The annotateTime web method annotates language specific temporal expressions in a given sentence with language independent canonical forms in the extended TIMEX2 format (cf. 4.2.1: “General Remarks”). A temporal expression might be “today”, “next week”, “at 11 p.m.”, etc. The input text which is to be annotated is an <AnnotatedSentence> (again, see 4.2.1); annotated parts of the input will not be annotated again. In addition to the text to annotate, a temporal context has to be provided: this context is the exact time point relative to which relative temporal expressions shall be normalized to an absolute time point. Examples for such relative temporal expressions in English are “tomorrow”, “in two hours” or “next weekend”.

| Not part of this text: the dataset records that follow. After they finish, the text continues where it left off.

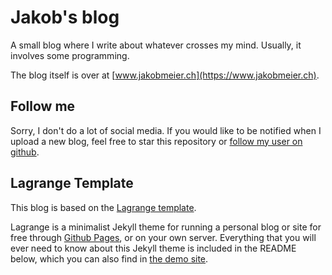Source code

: # Jakob's blog

A small blog where I write about whatever crosses my mind.
Usually, it involves some programming.

The blog itself is over at [www.jakobmeier.ch](https://www.jakobmeier.ch).

## Follow me

Sorry, I don't do a lot of social media.
If you would like to be notified when I upload a new blog, feel free to star this repository or [follow my user on github](https://github.com/jakmeier).

## Lagrange Template

This blog is based on the [Lagrange template](https://github.com/LeNPaul/Lagrange).

Lagrange is a minimalist Jekyll theme for running a personal blog or site for free through [Github Pages](https://pages.github.com/), or on your own server. Everything that you will ever need to know about this Jekyll theme is included in the README below, which you can also find in [the demo site](https://lenpaul.github.io/Lagrange/).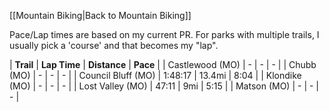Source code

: [[Mountain Biking|Back to Mountain Biking]]

Pace/Lap times are based on my current PR. For parks with multiple trails, I usually pick a 'course' and that becomes my "lap".

| **Trail** | **Lap Time** | **Distance** | **Pace** |
| Castlewood (MO) | - | - | - |
| Chubb (MO) | - | - | - |
| Council Bluff (MO) | 1:48:17 | 13.4mi | 8:04 |
| Klondike (MO) | - | - | - |
| Lost Valley (MO) | 47:11 | 9mi | 5:15 |
| Matson (MO) | - | - | - |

Sample request (SOAP body):

<soapenv:Body xmlns:soapenv="http://schemas.xmlsoap.org/soap/envelope/">
	<tim:AnnotationRequest xmlns:tim="http://qallme.sf.net/wsdl/timeannotation.wsdl">
		<AnnotatedSentence xmlns="http://qallme.sf.net/xsd/qallmeshared.xsd"
			>Wo kann ich heute eine <annotation canonicalForm="comedy" type="GENRE"
			>Komödie</annotation> sehen?</AnnotatedSentence>
		<temporalContext>2007-03-18T12:58:21</temporalContext>
	</tim:AnnotationRequest>
</soapenv:Body>

Sample response (SOAP body):

<soapenv:Body xmlns:soapenv="http://schemas.xmlsoap.org/soap/envelope/">
	<AnnotatedSentence xmlns="http://qallme.sf.net/xsd/qallmeshared.xsd"
		>Wo kann ich <annotation canonicalForm="&lt;TIMEX2 VAL=&quot;2007-03-18&quot;>heute&lt;/TIMEX2>" type="TIMEX2"
		>heute</annotation> eine <annotation canonicalForm="comedy" type="GENRE"
		>Komödie</annotation> sehen?</AnnotatedSentence>
</soapenv:Body>
The relative temporal expression “heute” (“today”) has been normalized to an absolute date using the temporal context of the annotated text.

The QueryGenerator is a WS which – with its main web method – generates a SPARQL “CONSTRUCT” query for an annotated natural language question. Internally this main web method calls an EntailmentTester (cf. 4.2.3.4) and a Timex2SparqlConverter (cf. 4.2.2.3); the WSDL locations of the implementations of these two web services can be set and queried with further web methods. The QueryGenerator’s WSDL description can be found under src/main/net/sf/qallme/res/wsdl/querygeneration.wsdl. Check out section 2.1.5: “Recognizing Textual Entailment for QA” for general information on how an implementation of the QueryGenerator is supposed to be made.

The QueryGenerator has the following web methods:

The generateSPARQLQuery web method generates a SPARQL “CONSTRUCT” query for an annotated natural language question. There can be annotations for language specific terms, temporal expressions and location specific entities in the form of an <AnnotatedSentence> element (cf. 4.2.1: “General Remarks”). Additionally a spatiotemporal context parameter has to be given which is intended to be used to anchor SPARQL queries which otherwise would not contain any spatial or temporal restrictions: for a question like “Where can I see Casino Royale?” we probably don’t want to return all cinemas that have shown or will ever show the movie but only those cinemas which are showing the movie in the next days.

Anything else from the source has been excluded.